§ What is needed
Transcribe all of the data exactly. Omit the pictures.
──────── Data for review
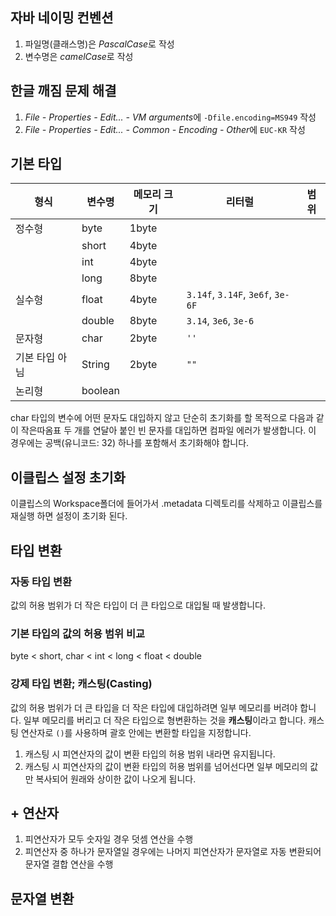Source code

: ## 자바 네이밍 컨벤션
1. 파일명(클래스명)은 *PascalCase*로 작성
2. 변수명은 *camelCase*로 작성

## 한글 깨짐 문제 해결
1. *File - Properties - Edit... - VM arguments*에 `-Dfile.encoding=MS949` 작성
2. *File - Properties - Edit... - Common - Encoding - Other*에 `EUC-KR` 작성

## 기본 타입
|형식|변수명|메모리 크기|리터럴|범위|
|---|---|---|---|---|
|정수형|byte|1byte|||
||short|4byte|||
||int|4byte|||
||long|8byte|||
|실수형|float|4byte|`3.14f`, `3.14F`, `3e6f`, `3e-6F`||
||double|8byte|`3.14`, `3e6`, `3e-6`||
|문자형|char|2byte|`''`||
|기본 타입 아님|String|2byte|`""`||
|논리형|boolean||||

char 타입의 변수에 어떤 문자도 대입하지 않고 단순히 초기화를 할 목적으로 다음과 같이 작은따옴표 두 개를 연달아 붙인 빈 문자를 대입하면 컴파일 에러가 발생합니다. 이 경우에는 공백(유니코드: 32) 하나를 포함해서 초기화해야 합니다.


## 이클립스 설정 초기화

이클립스의 Workspace폴더에 들어가서
.metadata 디렉토리를 삭제하고 이클립스를 재실행 하면 설정이 초기화 된다.

## 타입 변환
### 자동 타입 변환
값의 허용 범위가 더 작은 타입이 더 큰 타입으로 대입될 때 발생합니다.

### 기본 타입의 값의 허용 범위 비교
byte < short, char < int < long < float < double

### 강제 타입 변환; 캐스팅(Casting)
값의 허용 범위가 더 큰 타입을 더 작은 타입에 대입하려면 일부 메모리를 버려야 합니다.
일부 메모리를 버리고 더 작은 타입으로 형변환하는 것을 **캐스팅**이라고 합니다.
캐스팅 연산자로 `()`를 사용하며 괄호 안에는 변환할 타입을 지정합니다.

1. 캐스팅 시 피연산자의 값이 변환 타입의 허용 범위 내라면 유지됩니다.
2. 캐스팅 시 피연산자의 값이 변환 타입의 허용 범위를 넘어선다면 일부 메모리의 값만 복사되어 원래와 상이한 값이 나오게 됩니다.

## + 연산자
1. 피연산자가 모두 숫자일 경우 덧셈 연산을 수행
2. 피연산자 중 하나가 문자열일 경우에는 나머지 피연산자가 문자열로 자동 변환되어 문자열 결합 연산을 수행

## 문자열 변환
────────────────
§ Solution below
Source code

: ## 자바 네이밍 컨벤션
1. 파일명(클래스명)은 *PascalCase*로 작성
2. 변수명은 *camelCase*로 작성

## 한글 깨짐 문제 해결
1. *File - Properties - Edit... - VM arguments*에 `-Dfile.encoding=MS949` 작성
2. *File - Properties - Edit... - Common - Encoding - Other*에 `EUC-KR` 작성

## 기본 타입
|형식|변수명|메모리 크기|리터럴|범위|
|---|---|---|---|---|
|정수형|byte|1byte|||
||short|4byte|||
||int|4byte|||
||long|8byte|||
|실수형|float|4byte|`3.14f`, `3.14F`, `3e6f`, `3e-6F`||
||double|8byte|`3.14`, `3e6`, `3e-6`||
|문자형|char|2byte|`''`||
|기본 타입 아님|String|2byte|`""`||
|논리형|boolean||||

char 타입의 변수에 어떤 문자도 대입하지 않고 단순히 초기화를 할 목적으로 다음과 같이 작은따옴표 두 개를 연달아 붙인 빈 문자를 대입하면 컴파일 에러가 발생합니다. 이 경우에는 공백(유니코드: 32) 하나를 포함해서 초기화해야 합니다.


## 이클립스 설정 초기화

이클립스의 Workspace폴더에 들어가서
.metadata 디렉토리를 삭제하고 이클립스를 재실행 하면 설정이 초기화 된다.

## 타입 변환
### 자동 타입 변환
값의 허용 범위가 더 작은 타입이 더 큰 타입으로 대입될 때 발생합니다.

### 기본 타입의 값의 허용 범위 비교
byte < short, char < int < long < float < double

### 강제 타입 변환; 캐스팅(Casting)
값의 허용 범위가 더 큰 타입을 더 작은 타입에 대입하려면 일부 메모리를 버려야 합니다.
일부 메모리를 버리고 더 작은 타입으로 형변환하는 것을 **캐스팅**이라고 합니다.
캐스팅 연산자로 `()`를 사용하며 괄호 안에는 변환할 타입을 지정합니다.

1. 캐스팅 시 피연산자의 값이 변환 타입의 허용 범위 내라면 유지됩니다.
2. 캐스팅 시 피연산자의 값이 변환 타입의 허용 범위를 넘어선다면 일부 메모리의 값만 복사되어 원래와 상이한 값이 나오게 됩니다.

## + 연산자
1. 피연산자가 모두 숫자일 경우 덧셈 연산을 수행
2. 피연산자 중 하나가 문자열일 경우에는 나머지 피연산자가 문자열로 자동 변환되어 문자열 결합 연산을 수행

## 문자열 변환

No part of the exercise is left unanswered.